__Data provided__.
============

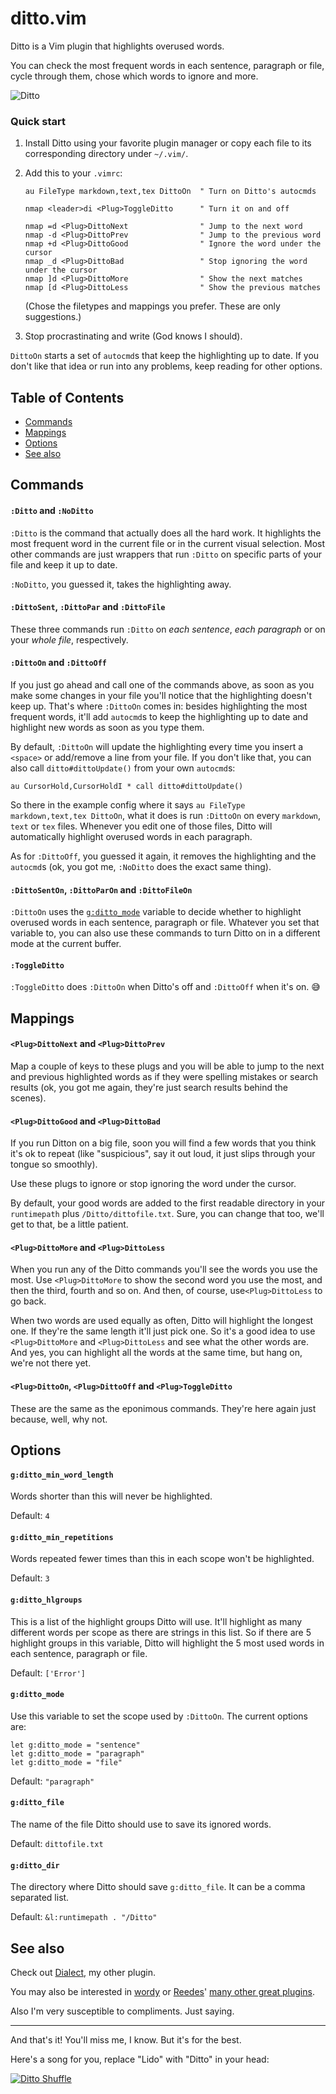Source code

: # ditto.vim

Ditto is a Vim plugin that highlights overused words.

You can check the most frequent words in each sentence, paragraph or file, cycle through them, chose which words to ignore and more. 

![Ditto](https://cloud.githubusercontent.com/assets/15813674/17240247/86ae98dc-5540-11e6-9f20-f0f6ae8a9697.png)

### Quick start

1. Install Ditto using your favorite plugin manager or copy each file to its corresponding directory under `~/.vim/`.

2. Add this to your `.vimrc`:

    ```vim
    au FileType markdown,text,tex DittoOn  " Turn on Ditto's autocmds

    nmap <leader>di <Plug>ToggleDitto      " Turn it on and off

    nmap =d <Plug>DittoNext                " Jump to the next word
    nmap -d <Plug>DittoPrev                " Jump to the previous word
    nmap +d <Plug>DittoGood                " Ignore the word under the cursor
    nmap _d <Plug>DittoBad                 " Stop ignoring the word under the cursor
    nmap ]d <Plug>DittoMore                " Show the next matches
    nmap [d <Plug>DittoLess                " Show the previous matches
    ```

    (Chose the filetypes and mappings you prefer. These are only suggestions.)

3. Stop procrastinating and write (God knows I should).

`DittoOn` starts a set of `autocmd`s that keep the highlighting up to date. If you don't like that idea or run into any problems, keep reading for other options.


## Table of Contents

- [Commands](#commands)
- [Mappings](#mappings)
- [Options](#options)
- [See also](#see-also)


## Commands

#### `:Ditto` and `:NoDitto`

`:Ditto` is the command that actually does all the hard work. It highlights the most frequent word in the current file or in the current visual selection. Most other commands are just wrappers that run `:Ditto` on specific parts of your file and keep it up to date.

`:NoDitto`, you guessed it, takes the highlighting away.

#### `:DittoSent`, `:DittoPar` and `:DittoFile`

These three commands run `:Ditto` on *each sentence*, *each paragraph* or on your *whole file*, respectively.

#### `:DittoOn` and `:DittoOff`

If you just go ahead and call one of the commands above, as soon as you make some changes in your file you'll notice that the highlighting doesn't keep up. That's where `:DittoOn` comes in: besides highlighting the most frequent words, it'll add `autocmd`s to keep the highlighting up to date and highlight new words as soon as you type them.

By default, `:DittoOn` will update the highlighting every time you insert a `<space>` or add/remove a line from your file. If you don't like that, you can also call `ditto#dittoUpdate()` from your own `autocmd`s:

    au CursorHold,CursorHoldI * call ditto#dittoUpdate()

So there in the example config where it says `au FileType markdown,text,tex DittoOn`, what it does is run `:DittoOn` on every `markdown`, `text` or `tex` files. Whenever you edit one of those files, Ditto will automatically highlight overused words in each paragraph.

As for `:DittoOff`, you guessed it again, it removes the highlighting and the `autocmd`s (ok, you got me, `:NoDitto` does the exact same thing).

#### `:DittoSentOn`, `:DittoParOn` and `:DittoFileOn`

`:DittoOn` uses the [`g:ditto_mode`](#g:ditto_mode) variable to decide whether to highlight overused words in each sentence, paragraph or file. Whatever you set that variable to, you can also use these commands to turn Ditto on in a different mode at the current buffer.

#### `:ToggleDitto`

`:ToggleDitto` does `:DittoOn` when Ditto's off and `:DittoOff` when it's on. :sweat_smile:


## Mappings

#### `<Plug>DittoNext` and `<Plug>DittoPrev`

Map a couple of keys to these plugs and you will be able to jump to the next and previous highlighted words as if they were spelling mistakes or search results (ok, you got me again, they're just search results behind the scenes).

#### `<Plug>DittoGood` and `<Plug>DittoBad`

If you run Ditton on a big file, soon you will find a few words that you think it's ok to repeat (like "suspicious", say it out loud, it just slips through your tongue so smoothly).

Use these plugs to ignore or stop ignoring the word under the cursor.

By default, your good words are added to the first readable directory in your `runtimepath` plus `/Ditto/dittofile.txt`. Sure, you can change that too, we'll get to that, be a little patient.

#### `<Plug>DittoMore` and `<Plug>DittoLess`

When you run any of the Ditto commands you'll see the words you use the most. Use `<Plug>DittoMore` to show the second word you use the most, and then the third, fourth and so on. And then, of course, use`<Plug>DittoLess` to go back.

When two words are used equally as often, Ditto will highlight the longest one. If they're the same length it'll just pick one. So it's a good idea to use `<Plug>DittoMore` and `<Plug>DittoLess` and see what the other words are. And yes, you can highlight all the words at the same time, but hang on, we're not there yet.

#### `<Plug>DittoOn`, `<Plug>DittoOff` and `<Plug>ToggleDitto`

These are the same as the eponimous commands. They're here again just because, well, why not.


## Options

#### `g:ditto_min_word_length`

Words shorter than this will never be highlighted.

Default: `4`

#### `g:ditto_min_repetitions`

Words repeated fewer times than this in each scope won't be highlighted.

Default: `3`

#### `g:ditto_hlgroups`

This is a list of the highlight groups Ditto will use. It'll highlight as many different words per scope as there are strings in this list. So if there are 5 highlight groups in this variable, Ditto will highlight the 5 most used words in each sentence, paragraph or file.

Default: `['Error']`

#### `g:ditto_mode`

Use this variable to set the scope used by `:DittoOn`. The current options are:

```vim
let g:ditto_mode = "sentence"
let g:ditto_mode = "paragraph"
let g:ditto_mode = "file"
```

Default: `"paragraph"`

#### `g:ditto_file`

The name of the file Ditto should use to save its ignored words.

Default: `dittofile.txt`

#### `g:ditto_dir`

The directory where Ditto should save `g:ditto_file`. It can be a comma separated list.

Default: `&l:runtimepath . "/Ditto"`


## See also

Check out [Dialect](https://github.com/danielbmarques/vim-dialect), my other plugin.

You may also be interested in [wordy](https://github.com/reedes/vim-wordy) or [Reedes](https://github.com/reedes)' [many other great plugins](https://github.com/reedes?tab=repositories).

Also I'm very susceptible to compliments. Just saying.


----------

And that's it! You'll miss me, I know. But it's for the best.

Here's a song for you, replace "Lido" with "Ditto" in your head:

[![Ditto Shuffle](http://img.youtube.com/vi/HQZBaJAngH8/0.jpg)](http://www.youtube.com/watch?v=HQZBaJAngH8)
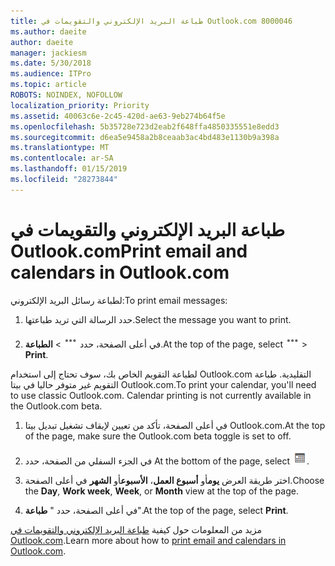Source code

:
 ```yaml
---
title: طباعة البريد الإلكتروني والتقويمات في Outlook.com 8000046
ms.author: daeite
author: daeite
manager: jackiesm
ms.date: 5/30/2018
ms.audience: ITPro
ms.topic: article
ROBOTS: NOINDEX, NOFOLLOW
localization_priority: Priority
ms.assetid: 40063c6e-2c45-420d-ae63-9eb274b64f5e
ms.openlocfilehash: 5b35728e723d2eab2f648ffa4850335551e8edd3
ms.sourcegitcommit: d6ea5e9458a2b8ceaab3ac4bd483e1130b9a398a
ms.translationtype: MT
ms.contentlocale: ar-SA
ms.lasthandoff: 01/15/2019
ms.locfileid: "28273844"
---
```

# <a name="print-email-and-calendars-in-outlookcom"></a><span data-ttu-id="1d4bd-102">طباعة البريد الإلكتروني والتقويمات في Outlook.com</span><span class="sxs-lookup"><span data-stu-id="1d4bd-102">Print email and calendars in Outlook.com</span></span>

<span data-ttu-id="1d4bd-103">لطباعة رسائل البريد الإلكتروني:</span><span class="sxs-lookup"><span data-stu-id="1d4bd-103">To print email messages:</span></span>
  
1. <span data-ttu-id="1d4bd-104">حدد الرسالة التي تريد طباعتها.</span><span class="sxs-lookup"><span data-stu-id="1d4bd-104">Select the message you want to print.</span></span>
    
2. <span data-ttu-id="1d4bd-105">في أعلى الصفحة، حدد ![أكثر](media/64993e8a-4a62-43b1-aa05-90f5ad4cba54.png) \> **الطباعة**.</span><span class="sxs-lookup"><span data-stu-id="1d4bd-105">At the top of the page, select ![More actions](media/64993e8a-4a62-43b1-aa05-90f5ad4cba54.png) \> **Print**.</span></span> 
    
<span data-ttu-id="1d4bd-p101">لطباعة التقويم الخاص بك، سوف تحتاج إلى استخدام Outlook.com التقليدية. طباعة التقويم غير متوفر حاليا في بيتا Outlook.com.</span><span class="sxs-lookup"><span data-stu-id="1d4bd-p101">To print your calendar, you'll need to use classic Outlook.com. Calendar printing is not currently available in the Outlook.com beta.</span></span>
  
1. <span data-ttu-id="1d4bd-108">في أعلى الصفحة، تأكد من تعيين لإيقاف تشغيل تبديل بيتا Outlook.com.</span><span class="sxs-lookup"><span data-stu-id="1d4bd-108">At the top of the page, make sure the Outlook.com beta toggle is set to off.</span></span>
    
2. <span data-ttu-id="1d4bd-109">في الجزء السفلي من الصفحة، حدد </span><span class="sxs-lookup"><span data-stu-id="1d4bd-109">At the bottom of the page, select</span></span> ![التقويم](media/9e1a821a-c32e-4851-a866-342a39ffdca0.png)<span data-ttu-id="1d4bd-111">.</span><span class="sxs-lookup"><span data-stu-id="1d4bd-111"></span></span>
    
3. <span data-ttu-id="1d4bd-112">اختر طريقة العرض **يوم**أو **أسبوع العمل**، **الأسبوع**أو **الشهر** في أعلى الصفحة.</span><span class="sxs-lookup"><span data-stu-id="1d4bd-112">Choose the **Day**, **Work week**, **Week**, or **Month** view at the top of the page.</span></span> 
    
4. <span data-ttu-id="1d4bd-113">في أعلى الصفحة، حدد " **طباعة**".</span><span class="sxs-lookup"><span data-stu-id="1d4bd-113">At the top of the page, select **Print**.</span></span> 
    
<span data-ttu-id="1d4bd-114">مزيد من المعلومات حول كيفية [طباعة البريد الإلكتروني والتقويمات في Outlook.com](https://go.microsoft.com/fwlink/p/?linkid=2001208&amp;clcid=0x409).</span><span class="sxs-lookup"><span data-stu-id="1d4bd-114">Learn more about how to [print email and calendars in Outlook.com](https://go.microsoft.com/fwlink/p/?linkid=2001208&amp;clcid=0x409).</span></span>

============

__Task brief__.
For each line in the material above that contains the string "DittoGood", make a copy.

__Your solution__.
    nmap +d <Plug>DittoGood                " Ignore the word under the cursor
#### `<Plug>DittoGood` and `<Plug>DittoBad`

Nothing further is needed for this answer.